== Segment start ==
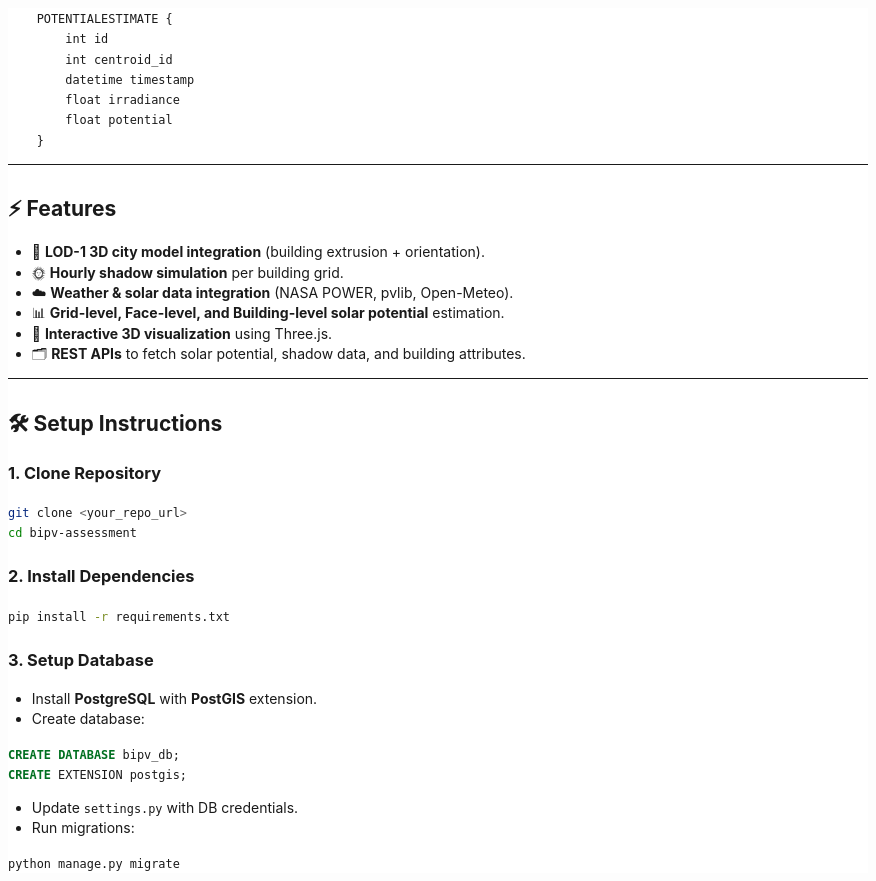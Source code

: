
 ```mermaid
    POTENTIALESTIMATE {
        int id
        int centroid_id
        datetime timestamp
        float irradiance
        float potential
    }
```

---

## ⚡ Features

* 📍 **LOD-1 3D city model integration** (building extrusion + orientation).
* 🌞 **Hourly shadow simulation** per building grid.
* ☁️ **Weather & solar data integration** (NASA POWER, pvlib, Open-Meteo).
* 📊 **Grid-level, Face-level, and Building-level solar potential** estimation.
* 🎨 **Interactive 3D visualization** using Three.js.
* 🗂 **REST APIs** to fetch solar potential, shadow data, and building attributes.

---

## 🛠 Setup Instructions

### 1. Clone Repository

```bash
git clone <your_repo_url>
cd bipv-assessment
```

### 2. Install Dependencies

```bash
pip install -r requirements.txt
```

### 3. Setup Database

* Install **PostgreSQL** with **PostGIS** extension.
* Create database:

```sql
CREATE DATABASE bipv_db;
CREATE EXTENSION postgis;
```

* Update `settings.py` with DB credentials.
* Run migrations:

```bash
python manage.py migrate
```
== Segment end ==
■ **Task statement**:
Omit the pictures, then print the rest of the listing above exactly.

■ **Answer to the problem**:
Source code

:
 ```mermaid
    POTENTIALESTIMATE {
        int id
        int centroid_id
        datetime timestamp
        float irradiance
        float potential
    }
```

---

## ⚡ Features

* 📍 **LOD-1 3D city model integration** (building extrusion + orientation).
* 🌞 **Hourly shadow simulation** per building grid.
* ☁️ **Weather & solar data integration** (NASA POWER, pvlib, Open-Meteo).
* 📊 **Grid-level, Face-level, and Building-level solar potential** estimation.
* 🎨 **Interactive 3D visualization** using Three.js.
* 🗂 **REST APIs** to fetch solar potential, shadow data, and building attributes.

---

## 🛠 Setup Instructions

### 1. Clone Repository

```bash
git clone <your_repo_url>
cd bipv-assessment
```

### 2. Install Dependencies

```bash
pip install -r requirements.txt
```

### 3. Setup Database

* Install **PostgreSQL** with **PostGIS** extension.
* Create database:

```sql
CREATE DATABASE bipv_db;
CREATE EXTENSION postgis;
```

* Update `settings.py` with DB credentials.
* Run migrations:

```bash
python manage.py migrate
```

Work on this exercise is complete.